This document describes the closed-value
specialization of the more general polymorphic package format
defined in POLYMORPHIC_BINARY_FORMAT.md.
Semantically, this file covers the singleton-pattern case:
(Pat(T), (T, t))
where the explicit pattern graph is omitted because it is uniquely
determined by the witness type T.
Equivalently, this is the codec used at an
exact-type-leaf boundary in the polymorphic format.
So this document does not define a separate semantic object.

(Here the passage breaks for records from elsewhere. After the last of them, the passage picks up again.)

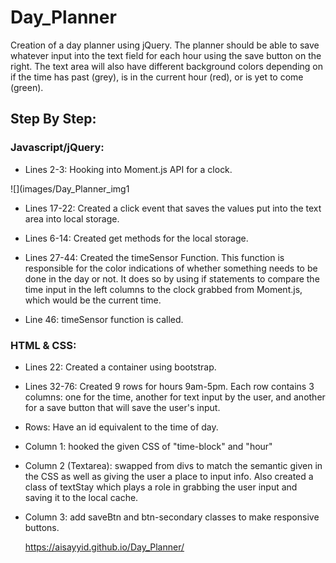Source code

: # Day_Planner
Creation of a day planner using jQuery.  The planner should be able to save whatever input into the text field for each hour using the save button on the right.  The text area will also have different background colors depending on if the time has past (grey), is in the current hour (red), or is yet to come (green).

## Step By Step:

### Javascript/jQuery:

- Lines 2-3: Hooking into Moment.js API for a clock.

![](images/Day_Planner_img1

- Lines 17-22: Created a click event that saves the values put into the text area into local storage.

- Lines 6-14: Created get methods for the local storage.

- Lines 27-44: Created the timeSensor Function.  This function is responsible for the color indications of whether something needs to be done in the day or not.  It does so by using if statements to compare the time input in the left columns to the clock grabbed from Moment.js, which would be the current time.

- Line 46: timeSensor function is called.

### HTML & CSS:

- Lines 22: Created a container using bootstrap.

- Lines 32-76: Created 9 rows for hours 9am-5pm. Each row contains 3 columns: one for the time, another for text input by the user, and another for a save button that will save the user's input.

- Rows: Have an id equivalent to the time of day.

- Column 1: hooked the given CSS of "time-block" and "hour"

- Column 2 (Textarea): swapped from divs to match the semantic given in the CSS as well as giving the user a place to input info.  Also created a class of textStay which plays a role in grabbing the user input and saving it to the local cache.

- Column 3: add saveBtn and btn-secondary classes to make responsive buttons.


  https://aisayyid.github.io/Day_Planner/


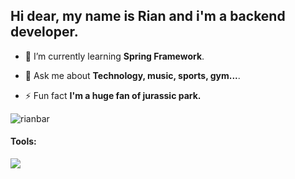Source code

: ## Hi dear, my name is Rian and i'm a backend developer.

- 🌱 I’m currently learning **Spring Framework**.

- 💬 Ask me about **Technology, music, sports, gym...**.

- ⚡ Fun fact **I'm a huge fan of jurassic park.**


<p><img align="center" src="https://github-readme-streak-stats.herokuapp.com/?user=rianbar&" alt="rianbar" /></p>


<h4 align="left">Tools:</h4>
<p align="left">
  <a href="https://skillicons.dev">
    <img src="https://skillicons.dev/icons?i=java,spring,hibernate,maven,postgresql,docker,rabbitmq,postman,idea" />
  </a>
</p>
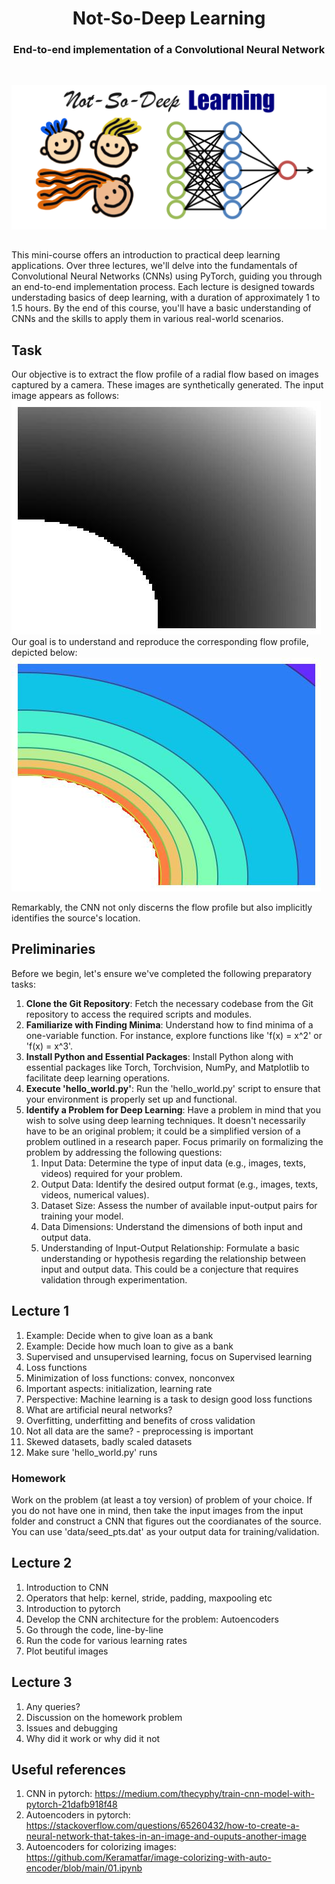 <div>
  <h1 align="center">Not-So-Deep Learning</h1>
    <h3 align="center">End-to-end implementation of a Convolutional Neural Network</h3>
</div>

<br/>

<p align="center">
    <img src="webimg/cover.png" alt="Cover">
</p>

<h2> </h2>
This mini-course offers an introduction to practical deep learning applications. Over three lectures, we'll delve into the fundamentals of Convolutional Neural Networks (CNNs) using PyTorch, guiding you through an end-to-end implementation process. Each lecture is designed towards understading basics of deep learning, with a duration of approximately 1 to 1.5 hours. By the end of this course, you'll have a basic understanding of CNNs and the skills to apply them in various real-world scenarios.


## Task
Our objective is to extract the flow profile of a radial flow based on images captured by a camera. These images are synthetically generated. The input image appears as follows:
<br/>
<img src="images/input/input_0.jpg" alt="input">
<br/>
Our goal is to understand and reproduce the corresponding flow profile, depicted below:
<br/>
<img src="images/output/output_0.jpg" alt="input">

Remarkably, the CNN not only discerns the flow profile but also implicitly identifies the source's location.

## Preliminaries

Before we begin, let's ensure we've completed the following preparatory tasks:

1. **Clone the Git Repository**: Fetch the necessary codebase from the Git repository to access the required scripts and modules.
2. **Familiarize with Finding Minima**: Understand how to find minima of a one-variable function. For instance, explore functions like 'f(x) = x^2' or 'f(x) = x^3'.
3. **Install Python and Essential Packages**: Install Python along with essential packages like Torch, Torchvision, NumPy, and Matplotlib to facilitate deep learning operations.
4. **Execute 'hello_world.py'**: Run the 'hello_world.py' script to ensure that your environment is properly set up and functional.
5. **Identify a Problem for Deep Learning**: Have a problem in mind that you wish to solve using deep learning techniques. It doesn't necessarily have to be an original problem; it could be a simplified version of a problem outlined in a research paper. Focus primarily on formalizing the problem by addressing the following questions:
    1. Input Data: Determine the type of input data (e.g., images, texts, videos) required for your problem.
    2. Output Data: Identify the desired output format (e.g., images, texts, videos, numerical values).
    3. Dataset Size: Assess the number of available input-output pairs for training your model.
    4. Data Dimensions: Understand the dimensions of both input and output data.
    5. Understanding of Input-Output Relationship: Formulate a basic understanding or hypothesis regarding the relationship between input and output data. This could be a conjecture that requires validation through experimentation.


## Lecture 1
1. Example: Decide when to give loan as a bank
2. Example: Decide how much loan to give as a bank
3. Supervised and unsupervised learning, focus on Supervised learning
4. Loss functions
5. Minimization of loss functions: convex, nonconvex
6. Important aspects: initialization, learning rate
7. Perspective: Machine learning is a task to design good loss functions
8. What are artificial neural networks?
9. Overfitting, underfitting and benefits of cross validation
10. Not all data are the same? - preprocessing is important
11. Skewed datasets, badly scaled datasets
12. Make sure 'hello_world.py' runs

### Homework
Work on the problem (at least a toy version) of problem of your choice. If you do not have one in mind, then take the input images from the input folder and construct a CNN that figures out the coordianates of the source. You can use 'data/seed_pts.dat' as your output data for training/validation.

## Lecture 2
1. Introduction to CNN
2. Operators that help: kernel, stride, padding, maxpooling etc
3. Introduction to pytorch
4. Develop the CNN architecture for the problem: Autoencoders
5. Go through the code, line-by-line
6. Run the code for various learning rates
7. Plot beutiful images

## Lecture 3
1. Any queries?
2. Discussion on the homework problem
3. Issues and debugging
4. Why did it work or why did it not

## Useful references <a name="credits" />
1. CNN in pytorch: https://medium.com/thecyphy/train-cnn-model-with-pytorch-21dafb918f48
2. Autoencoders in pytorch: https://stackoverflow.com/questions/65260432/how-to-create-a-neural-network-that-takes-in-an-image-and-ouputs-another-image
3. Autoencoders for colorizing images: https://github.com/Keramatfar/image-colorizing-with-auto-encoder/blob/main/01.ipynb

It defines the compact binary representation of the already-understood object:
(Pat(T), (T, t))
with the following optimization:
Pat(T) is omitted,root_type_hash,The binary format for k values consists of two parts:
The payload is designed to be friendly to the two primitive
k navigations:
.label on products/tag on unionsThis pushes the format away from a pure inline bitstream tree and toward a node-table encoding of the minimal typed DAG. The type carries labels and tag names; the payload carries only compact structural references.
The general polymorphic package serializes:
pattern_section + value_section
where pattern nodes may include exact-type-leaf.
This file is the specialization obtained when:
Operationally:
root_type_hash plays the role of the omitted singleton
root pattern,state_id values are interpreted in the canonical
automaton of that exact type,exact-type-leaf delegates to in the polymorphic spec.┌─────────────────┬────────────────────────────────┐
│ Type Header │ Value Payload │
│ (variable) │ (variable) │
└─────────────────┴────────────────────────────────┘
The type is identified by its canonical name
(content-addressed hash), which is a base58-encoded SHA-256 hash
prefixed with @.
Format Options:
Option A: Length-prefixed ASCII
[1 byte: length N][N bytes: ASCII type hash including '@']
Example:
\x2d@NiDZqYggx3VZ6b8quBZKTfkgJztWctkesuX4CrhTxM5c
Option B: Fixed 32-byte hash
[32 bytes: raw SHA-256 hash]
No ‘@’ prefix, no base58 encoding - pure binary.
Option C: No header (rely on context)
[Value payload only]
The decoder must know the expected type from context.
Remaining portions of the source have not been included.